◆ **What you need to do**:
Anywhere the string "Lucius" shows up in the listing below, copy the line it is in.

◆ **Given records**:
((

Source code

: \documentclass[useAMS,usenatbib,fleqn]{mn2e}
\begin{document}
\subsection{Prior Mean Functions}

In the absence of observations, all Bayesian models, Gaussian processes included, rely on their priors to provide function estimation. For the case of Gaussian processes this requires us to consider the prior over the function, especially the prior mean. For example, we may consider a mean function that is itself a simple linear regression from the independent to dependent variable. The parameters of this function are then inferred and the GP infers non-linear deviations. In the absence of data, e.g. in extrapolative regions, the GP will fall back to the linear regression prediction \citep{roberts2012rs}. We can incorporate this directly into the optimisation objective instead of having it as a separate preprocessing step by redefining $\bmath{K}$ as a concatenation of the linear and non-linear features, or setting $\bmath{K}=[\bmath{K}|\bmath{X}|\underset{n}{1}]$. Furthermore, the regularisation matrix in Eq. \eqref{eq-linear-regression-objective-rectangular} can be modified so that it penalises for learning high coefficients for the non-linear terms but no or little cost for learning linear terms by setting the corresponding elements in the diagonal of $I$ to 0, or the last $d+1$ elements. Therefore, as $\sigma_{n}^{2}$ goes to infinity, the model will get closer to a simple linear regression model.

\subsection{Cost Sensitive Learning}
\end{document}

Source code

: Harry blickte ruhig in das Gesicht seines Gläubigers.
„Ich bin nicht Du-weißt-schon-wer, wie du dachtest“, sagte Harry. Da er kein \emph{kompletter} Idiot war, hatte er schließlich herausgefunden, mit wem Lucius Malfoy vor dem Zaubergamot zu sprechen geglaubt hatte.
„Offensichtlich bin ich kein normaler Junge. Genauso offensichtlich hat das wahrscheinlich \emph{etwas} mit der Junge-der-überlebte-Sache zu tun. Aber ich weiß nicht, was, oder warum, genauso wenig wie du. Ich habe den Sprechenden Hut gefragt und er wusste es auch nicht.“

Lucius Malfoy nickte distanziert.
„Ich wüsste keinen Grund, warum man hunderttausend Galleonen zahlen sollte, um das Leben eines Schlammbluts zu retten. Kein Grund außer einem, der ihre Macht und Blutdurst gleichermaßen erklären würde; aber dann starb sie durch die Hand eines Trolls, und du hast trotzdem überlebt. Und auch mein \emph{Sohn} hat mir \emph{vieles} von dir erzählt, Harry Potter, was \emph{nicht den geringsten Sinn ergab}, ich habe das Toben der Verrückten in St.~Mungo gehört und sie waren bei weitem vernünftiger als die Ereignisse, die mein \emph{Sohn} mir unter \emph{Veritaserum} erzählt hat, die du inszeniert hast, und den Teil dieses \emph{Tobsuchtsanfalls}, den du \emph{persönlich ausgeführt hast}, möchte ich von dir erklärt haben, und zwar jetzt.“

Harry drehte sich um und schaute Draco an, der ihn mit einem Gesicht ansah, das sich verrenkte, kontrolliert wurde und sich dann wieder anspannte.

))

◆ **Answer for this exercise**:
„Ich bin nicht Du-weißt-schon-wer, wie du dachtest“, sagte Harry. Da er kein \emph{kompletter} Idiot war, hatte er schließlich herausgefunden, mit wem Lucius Malfoy vor dem Zaubergamot zu sprechen geglaubt hatte.
Lucius Malfoy nickte distanziert.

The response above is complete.